### Your assignment
If a line of the data below contains the string "that", copy it into your answer.

►

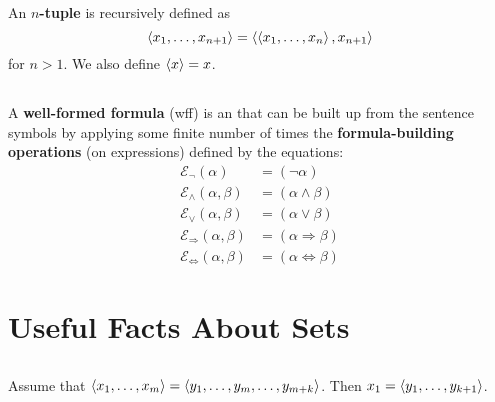 \documentclass{report}
\begin{document}
An \textbf{$n$-tuple} is recursively defined as
  $$\left< x_1, \ldots, x_{n+1} \right> = \left< \left< x_1, \ldots, x_n \right>, x_{n+1} \right>$$
  for $n > 1$.
We also define $\left< x \right> = x$.

\section{}%

  A \textbf{well-formed formula} (wff) is an  that can
    be built up from the sentence symbols by applying some finite number of
    times the \textbf{formula-building operations} (on expressions) defined by
    the equations:
    \begin{align*}
      \mathcal{E}_{\neg}(\alpha)
        & = (\neg \alpha) \\
      \mathcal{E}_{\land}(\alpha, \beta)
        & = (\alpha \land \beta) \\
      \mathcal{E}_{\lor}(\alpha, \beta)
        & = (\alpha \lor \beta) \\
      \mathcal{E}_{\Rightarrow}(\alpha, \beta)
        & = (\alpha \Rightarrow \beta) \\
      \mathcal{E}_{\Leftrightarrow}(\alpha, \beta)
        & = (\alpha \Leftrightarrow \beta)
    \end{align*}

\endgroup

\setcounter{chapter}{0}
\addtocounter{chapter}{-1}
\chapter{Useful Facts About Sets}%

\section{}%

  \begin{lemma}[0A]
    Assume that $\left< x_1, \ldots, x_m \right> = \left< y_1, \ldots, y_m, \ldots, y_{m+k} \right>$.
    Then $x_1 = \left< y_1, \ldots, y_{k+1} \right>$.
  \end{lemma}
\end{document}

◄

### Final answer
  A \textbf{well-formed formula} (wff) is an  that can
    Assume that $\left< x_1, \ldots, x_m \right> = \left< y_1, \ldots, y_m, \ldots, y_{m+k} \right>$.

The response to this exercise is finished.